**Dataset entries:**
· · · ·

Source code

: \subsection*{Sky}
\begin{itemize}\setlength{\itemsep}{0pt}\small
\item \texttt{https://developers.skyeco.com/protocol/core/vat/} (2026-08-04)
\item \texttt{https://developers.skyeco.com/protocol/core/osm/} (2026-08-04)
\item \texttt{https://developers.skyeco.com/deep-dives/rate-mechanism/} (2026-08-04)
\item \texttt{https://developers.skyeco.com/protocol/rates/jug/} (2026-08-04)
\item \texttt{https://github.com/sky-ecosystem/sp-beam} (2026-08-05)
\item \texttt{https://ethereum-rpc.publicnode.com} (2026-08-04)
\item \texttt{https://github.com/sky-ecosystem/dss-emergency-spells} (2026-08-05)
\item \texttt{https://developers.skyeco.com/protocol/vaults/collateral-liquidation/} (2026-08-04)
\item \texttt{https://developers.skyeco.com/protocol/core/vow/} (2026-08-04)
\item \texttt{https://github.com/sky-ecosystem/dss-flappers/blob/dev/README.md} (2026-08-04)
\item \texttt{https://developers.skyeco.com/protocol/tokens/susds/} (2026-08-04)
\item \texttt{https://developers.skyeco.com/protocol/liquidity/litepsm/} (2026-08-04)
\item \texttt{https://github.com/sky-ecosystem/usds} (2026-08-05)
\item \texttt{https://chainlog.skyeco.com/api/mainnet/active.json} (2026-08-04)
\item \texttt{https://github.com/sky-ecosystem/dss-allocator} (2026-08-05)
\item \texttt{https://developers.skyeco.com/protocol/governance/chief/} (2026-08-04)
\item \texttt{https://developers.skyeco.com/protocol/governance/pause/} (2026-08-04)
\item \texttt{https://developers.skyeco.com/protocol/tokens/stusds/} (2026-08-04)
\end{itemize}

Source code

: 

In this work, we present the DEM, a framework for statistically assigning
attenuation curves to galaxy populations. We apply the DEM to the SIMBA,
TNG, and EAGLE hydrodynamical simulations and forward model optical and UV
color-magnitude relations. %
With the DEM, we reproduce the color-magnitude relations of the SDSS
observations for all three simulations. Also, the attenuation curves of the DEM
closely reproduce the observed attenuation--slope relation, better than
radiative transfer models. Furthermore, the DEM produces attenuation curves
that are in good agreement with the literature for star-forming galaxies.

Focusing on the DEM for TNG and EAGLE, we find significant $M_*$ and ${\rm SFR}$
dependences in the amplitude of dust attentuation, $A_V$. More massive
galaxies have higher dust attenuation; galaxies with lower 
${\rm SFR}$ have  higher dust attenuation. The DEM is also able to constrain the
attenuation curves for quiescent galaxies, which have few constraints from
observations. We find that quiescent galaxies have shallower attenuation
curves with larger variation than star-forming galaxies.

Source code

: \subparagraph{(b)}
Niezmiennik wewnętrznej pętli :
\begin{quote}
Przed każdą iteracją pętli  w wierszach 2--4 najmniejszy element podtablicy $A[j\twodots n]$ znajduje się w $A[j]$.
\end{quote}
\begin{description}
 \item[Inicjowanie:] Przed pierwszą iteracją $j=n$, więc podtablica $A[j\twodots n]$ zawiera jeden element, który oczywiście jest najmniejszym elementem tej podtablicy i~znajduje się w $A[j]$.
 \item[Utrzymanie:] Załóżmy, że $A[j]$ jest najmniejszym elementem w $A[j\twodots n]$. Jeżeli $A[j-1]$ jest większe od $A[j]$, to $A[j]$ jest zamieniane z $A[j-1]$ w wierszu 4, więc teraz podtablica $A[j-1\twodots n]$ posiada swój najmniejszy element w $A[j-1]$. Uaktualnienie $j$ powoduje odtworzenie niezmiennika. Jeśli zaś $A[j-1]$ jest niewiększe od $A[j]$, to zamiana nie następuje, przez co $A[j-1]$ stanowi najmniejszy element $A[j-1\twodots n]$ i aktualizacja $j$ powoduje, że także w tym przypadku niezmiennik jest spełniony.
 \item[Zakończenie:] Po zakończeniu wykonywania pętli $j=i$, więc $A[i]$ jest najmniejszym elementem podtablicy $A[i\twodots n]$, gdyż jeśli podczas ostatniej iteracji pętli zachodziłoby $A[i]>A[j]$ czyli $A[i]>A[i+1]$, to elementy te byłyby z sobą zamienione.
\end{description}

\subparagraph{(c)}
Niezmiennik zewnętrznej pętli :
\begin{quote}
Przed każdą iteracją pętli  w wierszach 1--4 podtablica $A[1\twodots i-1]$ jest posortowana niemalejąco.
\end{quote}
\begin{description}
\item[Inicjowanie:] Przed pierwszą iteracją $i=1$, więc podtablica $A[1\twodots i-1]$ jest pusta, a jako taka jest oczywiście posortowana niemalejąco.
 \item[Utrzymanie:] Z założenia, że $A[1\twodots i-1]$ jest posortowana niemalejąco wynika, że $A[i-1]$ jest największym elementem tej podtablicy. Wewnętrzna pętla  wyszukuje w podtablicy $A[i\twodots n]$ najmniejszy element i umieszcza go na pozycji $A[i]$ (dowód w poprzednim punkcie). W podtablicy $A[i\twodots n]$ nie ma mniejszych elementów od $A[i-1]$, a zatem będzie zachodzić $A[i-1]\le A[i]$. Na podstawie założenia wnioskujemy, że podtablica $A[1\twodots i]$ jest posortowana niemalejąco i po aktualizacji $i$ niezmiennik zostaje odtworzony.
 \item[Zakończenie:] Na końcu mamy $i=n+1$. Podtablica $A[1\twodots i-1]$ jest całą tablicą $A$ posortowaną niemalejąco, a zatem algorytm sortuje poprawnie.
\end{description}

· · · ·

**Required work:** Every entry above needs to be written out again exactly.

**Solution:**
Source code

: \subsection*{Sky}
\begin{itemize}\setlength{\itemsep}{0pt}\small
\item \texttt{https://developers.skyeco.com/protocol/core/vat/} (2026-08-04)
\item \texttt{https://developers.skyeco.com/protocol/core/osm/} (2026-08-04)
\item \texttt{https://developers.skyeco.com/deep-dives/rate-mechanism/} (2026-08-04)
\item \texttt{https://developers.skyeco.com/protocol/rates/jug/} (2026-08-04)
\item \texttt{https://github.com/sky-ecosystem/sp-beam} (2026-08-05)
\item \texttt{https://ethereum-rpc.publicnode.com} (2026-08-04)
\item \texttt{https://github.com/sky-ecosystem/dss-emergency-spells} (2026-08-05)
\item \texttt{https://developers.skyeco.com/protocol/vaults/collateral-liquidation/} (2026-08-04)
\item \texttt{https://developers.skyeco.com/protocol/core/vow/} (2026-08-04)
\item \texttt{https://github.com/sky-ecosystem/dss-flappers/blob/dev/README.md} (2026-08-04)
\item \texttt{https://developers.skyeco.com/protocol/tokens/susds/} (2026-08-04)
\item \texttt{https://developers.skyeco.com/protocol/liquidity/litepsm/} (2026-08-04)
\item \texttt{https://github.com/sky-ecosystem/usds} (2026-08-05)
\item \texttt{https://chainlog.skyeco.com/api/mainnet/active.json} (2026-08-04)
\item \texttt{https://github.com/sky-ecosystem/dss-allocator} (2026-08-05)
\item \texttt{https://developers.skyeco.com/protocol/governance/chief/} (2026-08-04)
\item \texttt{https://developers.skyeco.com/protocol/governance/pause/} (2026-08-04)
\item \texttt{https://developers.skyeco.com/protocol/tokens/stusds/} (2026-08-04)
\end{itemize}

Source code

: 

In this work, we present the DEM, a framework for statistically assigning
attenuation curves to galaxy populations. We apply the DEM to the SIMBA,
TNG, and EAGLE hydrodynamical simulations and forward model optical and UV
color-magnitude relations. %
With the DEM, we reproduce the color-magnitude relations of the SDSS
observations for all three simulations. Also, the attenuation curves of the DEM
closely reproduce the observed attenuation--slope relation, better than
radiative transfer models. Furthermore, the DEM produces attenuation curves
that are in good agreement with the literature for star-forming galaxies.

Focusing on the DEM for TNG and EAGLE, we find significant $M_*$ and ${\rm SFR}$
dependences in the amplitude of dust attentuation, $A_V$. More massive
galaxies have higher dust attenuation; galaxies with lower 
${\rm SFR}$ have  higher dust attenuation. The DEM is also able to constrain the
attenuation curves for quiescent galaxies, which have few constraints from
observations. We find that quiescent galaxies have shallower attenuation
curves with larger variation than star-forming galaxies.

Source code

: \subparagraph{(b)}
Niezmiennik wewnętrznej pętli :
\begin{quote}
Przed każdą iteracją pętli  w wierszach 2--4 najmniejszy element podtablicy $A[j\twodots n]$ znajduje się w $A[j]$.
\end{quote}
\begin{description}
 \item[Inicjowanie:] Przed pierwszą iteracją $j=n$, więc podtablica $A[j\twodots n]$ zawiera jeden element, który oczywiście jest najmniejszym elementem tej podtablicy i~znajduje się w $A[j]$.
 \item[Utrzymanie:] Załóżmy, że $A[j]$ jest najmniejszym elementem w $A[j\twodots n]$. Jeżeli $A[j-1]$ jest większe od $A[j]$, to $A[j]$ jest zamieniane z $A[j-1]$ w wierszu 4, więc teraz podtablica $A[j-1\twodots n]$ posiada swój najmniejszy element w $A[j-1]$. Uaktualnienie $j$ powoduje odtworzenie niezmiennika. Jeśli zaś $A[j-1]$ jest niewiększe od $A[j]$, to zamiana nie następuje, przez co $A[j-1]$ stanowi najmniejszy element $A[j-1\twodots n]$ i aktualizacja $j$ powoduje, że także w tym przypadku niezmiennik jest spełniony.
 \item[Zakończenie:] Po zakończeniu wykonywania pętli $j=i$, więc $A[i]$ jest najmniejszym elementem podtablicy $A[i\twodots n]$, gdyż jeśli podczas ostatniej iteracji pętli zachodziłoby $A[i]>A[j]$ czyli $A[i]>A[i+1]$, to elementy te byłyby z sobą zamienione.
\end{description}

\subparagraph{(c)}
Niezmiennik zewnętrznej pętli :
\begin{quote}
Przed każdą iteracją pętli  w wierszach 1--4 podtablica $A[1\twodots i-1]$ jest posortowana niemalejąco.
\end{quote}
\begin{description}
\item[Inicjowanie:] Przed pierwszą iteracją $i=1$, więc podtablica $A[1\twodots i-1]$ jest pusta, a jako taka jest oczywiście posortowana niemalejąco.
 \item[Utrzymanie:] Z założenia, że $A[1\twodots i-1]$ jest posortowana niemalejąco wynika, że $A[i-1]$ jest największym elementem tej podtablicy. Wewnętrzna pętla  wyszukuje w podtablicy $A[i\twodots n]$ najmniejszy element i umieszcza go na pozycji $A[i]$ (dowód w poprzednim punkcie). W podtablicy $A[i\twodots n]$ nie ma mniejszych elementów od $A[i-1]$, a zatem będzie zachodzić $A[i-1]\le A[i]$. Na podstawie założenia wnioskujemy, że podtablica $A[1\twodots i]$ jest posortowana niemalejąco i po aktualizacji $i$ niezmiennik zostaje odtworzony.
 \item[Zakończenie:] Na końcu mamy $i=n+1$. Podtablica $A[1\twodots i-1]$ jest całą tablicą $A$ posortowaną niemalejąco, a zatem algorytm sortuje poprawnie.
\end{description}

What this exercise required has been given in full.